__PROBLEM TO SOLVE__: All lines with the word "version" must be pulled from the entries below.

__RECORDS SHOWN__:
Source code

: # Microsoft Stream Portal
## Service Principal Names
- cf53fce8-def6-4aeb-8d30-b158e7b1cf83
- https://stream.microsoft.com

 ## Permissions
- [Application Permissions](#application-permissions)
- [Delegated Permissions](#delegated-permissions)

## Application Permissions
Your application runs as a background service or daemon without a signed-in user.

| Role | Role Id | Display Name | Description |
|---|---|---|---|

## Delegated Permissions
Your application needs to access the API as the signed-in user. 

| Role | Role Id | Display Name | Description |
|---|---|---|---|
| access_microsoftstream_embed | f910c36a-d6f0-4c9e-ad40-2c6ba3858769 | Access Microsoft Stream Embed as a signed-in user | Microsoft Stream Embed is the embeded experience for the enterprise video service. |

...

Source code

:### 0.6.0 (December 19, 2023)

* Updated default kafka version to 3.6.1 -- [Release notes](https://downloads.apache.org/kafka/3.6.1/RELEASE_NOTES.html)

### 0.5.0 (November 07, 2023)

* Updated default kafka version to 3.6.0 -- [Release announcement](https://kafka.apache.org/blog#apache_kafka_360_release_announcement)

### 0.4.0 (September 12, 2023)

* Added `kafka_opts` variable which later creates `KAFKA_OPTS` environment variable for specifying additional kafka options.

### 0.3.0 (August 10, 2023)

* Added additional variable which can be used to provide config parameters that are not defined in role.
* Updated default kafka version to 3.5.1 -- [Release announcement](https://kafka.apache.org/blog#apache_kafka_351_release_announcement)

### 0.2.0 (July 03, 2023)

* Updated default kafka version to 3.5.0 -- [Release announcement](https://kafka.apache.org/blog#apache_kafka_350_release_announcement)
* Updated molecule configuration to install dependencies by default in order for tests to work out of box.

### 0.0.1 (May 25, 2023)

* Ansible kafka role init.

__SOLUTION TO THE EXERCISE__:
* Updated default kafka version to 3.6.1 -- [Release notes](https://downloads.apache.org/kafka/3.6.1/RELEASE_NOTES.html)
* Updated default kafka version to 3.6.0 -- [Release announcement](https://kafka.apache.org/blog#apache_kafka_360_release_announcement)
* Updated default kafka version to 3.5.1 -- [Release announcement](https://kafka.apache.org/blog#apache_kafka_351_release_announcement)
* Updated default kafka version to 3.5.0 -- [Release announcement](https://kafka.apache.org/blog#apache_kafka_350_release_announcement)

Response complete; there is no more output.